The Tuscarora have a story of a hunter who happened to come across a massive rattle snake eating a deer fawn. This man then witnessed the mother doe come back in a fury and kill the snake in revenge. The man in awe by all this, decided to build a high platform of wood which on top he would then lay the bodies of the snake and fawn. It wasn't until fall did the man return and in the place of the bodies grew a beautiful white corn that developed two heads per ear and at its base grew a squash that did not vine.

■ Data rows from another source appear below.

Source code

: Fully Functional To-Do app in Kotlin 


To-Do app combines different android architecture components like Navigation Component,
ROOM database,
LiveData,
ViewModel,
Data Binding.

The hunter then carried this corn back to the clan mothers who discovered many significant properties that helped the people.  This story is significant as it gives us a more indigenous origin of this corn, as well as the origin of the bush squash which many non-native scholars believe only came via the Europeans.  Some Tuscarora elders today recollect seeing this corn as a child, however have not seen it in a long time up until recently.  Its name and story were recorded between 1888-1889 by JNB Hewitt, an ethnographer and linguist of Tuscarora descent. JNB Hewitt recorded the name as Kanú·ta·ʔ. 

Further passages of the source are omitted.